# Feature Transformation with Amazon a SageMaker Processing Job and Scikit-Learn

**Presentation Deep-Dive on BERT: [https://speakerdeck.com/antje/visualize-bert-attention](https://speakerdeck.com/antje/visualize-bert-attention)**

Typically a machine learning (ML) process consists of few steps. First, gathering data with various ETL jobs, then pre-processing the data, featurizing the dataset by incorporating standard techniques or prior knowledge, and finally training an ML model using an algorithm.

Often, distributed data processing frameworks such as Scikit-Learn are used to pre-process data sets in order to prepare them for training.

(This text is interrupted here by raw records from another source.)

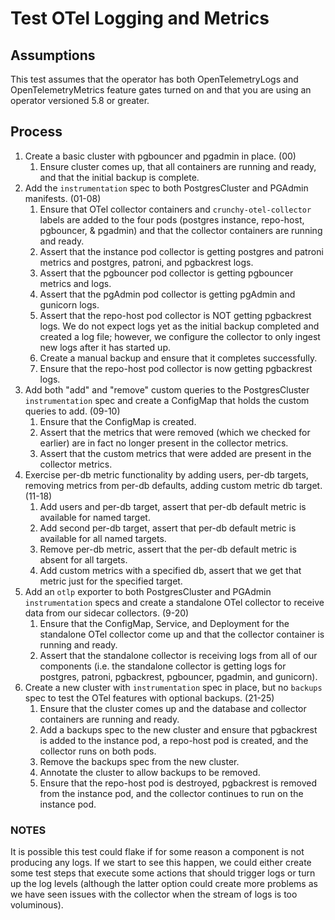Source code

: # Test OTel Logging and Metrics

## Assumptions

This test assumes that the operator has both OpenTelemetryLogs and OpenTelemetryMetrics feature gates turned on and that you are using an operator versioned 5.8 or greater.

## Process

1. Create a basic cluster with pgbouncer and pgadmin in place. (00)
    1. Ensure cluster comes up, that all containers are running and ready, and that the initial backup is complete.
2. Add the `instrumentation` spec to both PostgresCluster and PGAdmin manifests. (01-08)
    1. Ensure that OTel collector containers and `crunchy-otel-collector` labels are added to the four pods (postgres instance, repo-host, pgbouncer, & pgadmin) and that the collector containers are running and ready.
    2. Assert that the instance pod collector is getting postgres and patroni metrics and postgres, patroni, and pgbackrest logs.
    3. Assert that the pgbouncer pod collector is getting pgbouncer metrics and logs.
    4. Assert that the pgAdmin pod collector is getting pgAdmin and gunicorn logs.
    5. Assert that the repo-host pod collector is NOT getting pgbackrest logs. We do not expect logs yet as the initial backup completed and created a log file; however, we configure the collector to only ingest new logs after it has started up.
    6. Create a manual backup and ensure that it completes successfully.
    7. Ensure that the repo-host pod collector is now getting pgbackrest logs.
3. Add both "add" and "remove" custom queries to the PostgresCluster `instrumentation` spec and create a ConfigMap that holds the custom queries to add. (09-10)
    1. Ensure that the ConfigMap is created.
    2. Assert that the metrics that were removed (which we checked for earlier) are in fact no longer present in the collector metrics.
    3. Assert that the custom metrics that were added are present in the collector metrics.
4. Exercise per-db metric functionality by adding users, per-db targets, removing metrics from per-db defaults, adding custom metric db target. (11-18)
    1. Add users and per-db target, assert that per-db default metric is available for named target.
    2. Add second per-db target, assert that per-db default metric is available for all named targets.
    3. Remove per-db metric, assert that the per-db default metric is absent for all targets.
    4. Add custom metrics with a specified db, assert that we get that metric just for the specified target.
5. Add an `otlp` exporter to both PostgresCluster and PGAdmin `instrumentation` specs and create a standalone OTel collector to receive data from our sidecar collectors. (9-20)
    1. Ensure that the ConfigMap, Service, and Deployment for the standalone OTel collector come up and that the collector container is running and ready.
    2. Assert that the standalone collector is receiving logs from all of our components (i.e. the standalone collector is getting logs for postgres, patroni, pgbackrest, pgbouncer, pgadmin, and gunicorn).
6. Create a new cluster with `instrumentation` spec in place, but no `backups` spec to test the OTel features with optional backups. (21-25)
    1. Ensure that the cluster comes up and the database and collector containers are running and ready.
    2. Add a backups spec to the new cluster and ensure that pgbackrest is added to the instance pod, a repo-host pod is created, and the collector runs on both pods.
    3. Remove the backups spec from the new cluster.
    4. Annotate the cluster to allow backups to be removed.
    5. Ensure that the repo-host pod is destroyed, pgbackrest is removed from the instance pod, and the collector continues to run on the instance pod.

### NOTES

It is possible this test could flake if for some reason a component is not producing any logs. If we start to see this happen, we could either create some test steps that execute some actions that should trigger logs or turn up the log levels (although the latter option could create more problems as we have seen issues with the collector when the stream of logs is too voluminous).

In this notebook we'll use Amazon SageMaker Processing, and leverage the power of Scikit-Learn in a managed SageMaker environment to run our processing workload.

![](img/prepare_dataset_bert.png)

![](img/processing.jpg)


## Contents

1. Setup Environment
1. Setup Input Data
1. Setup Output Data
1. Build a Spark container for running the processing job
1. Run the Processing Job using Amazon SageMaker
1. Inspect the Processed Output Data

# Setup Environment

Let's start by specifying:
* The S3 bucket and prefixes that you use for training and model data. Use the default bucket specified by the Amazon SageMaker session.
* The IAM role ARN used to give processing and training access to the dataset.

In [1]:
import sagemaker
import boto3

sagemaker_session = sagemaker.Session()
role = sagemaker.get_execution_role()
bucket = sagemaker_session.default_bucket()
region = boto3.Session().region_name

sm = boto3.Session().client(service_name='sagemaker', region_name=region)

# Setup Input Data

In [2]:
%store -r s3_public_path_tsv

In [3]:
try:
    s3_public_path_tsv
except NameError:
    print('++++++++++++++++++++++++++++++++++++++++++++++++++++++++')
    print('[ERROR] Please run the notebooks in the INGEST section before you continue.')
    print('++++++++++++++++++++++++++++++++++++++++++++++++++++++++')

In [4]:
print(s3_public_path_tsv)

s3://amazon-reviews-pds/tsv


In [5]:
%store -r s3_private_path_tsv

In [6]:
try:
    s3_private_path_tsv
except NameError:
    print('++++++++++++++++++++++++++++++++++++++++++++++++++++++++')
    print('[ERROR] Please run the notebooks in the INGEST section before you continue.')
    print('++++++++++++++++++++++++++++++++++++++++++++++++++++++++')

In [7]:
print(s3_private_path_tsv)

s3://sagemaker-us-west-2-085964654406/amazon-reviews-pds/tsv


# Let's Copy 1 More Large Data File to Use For Training

In [8]:
!aws s3 cp --recursive $s3_public_path_tsv/ $s3_private_path_tsv/ --exclude "*" --include "amazon_reviews_us_Digital_Ebook_Purchase_v1_01.tsv.gz"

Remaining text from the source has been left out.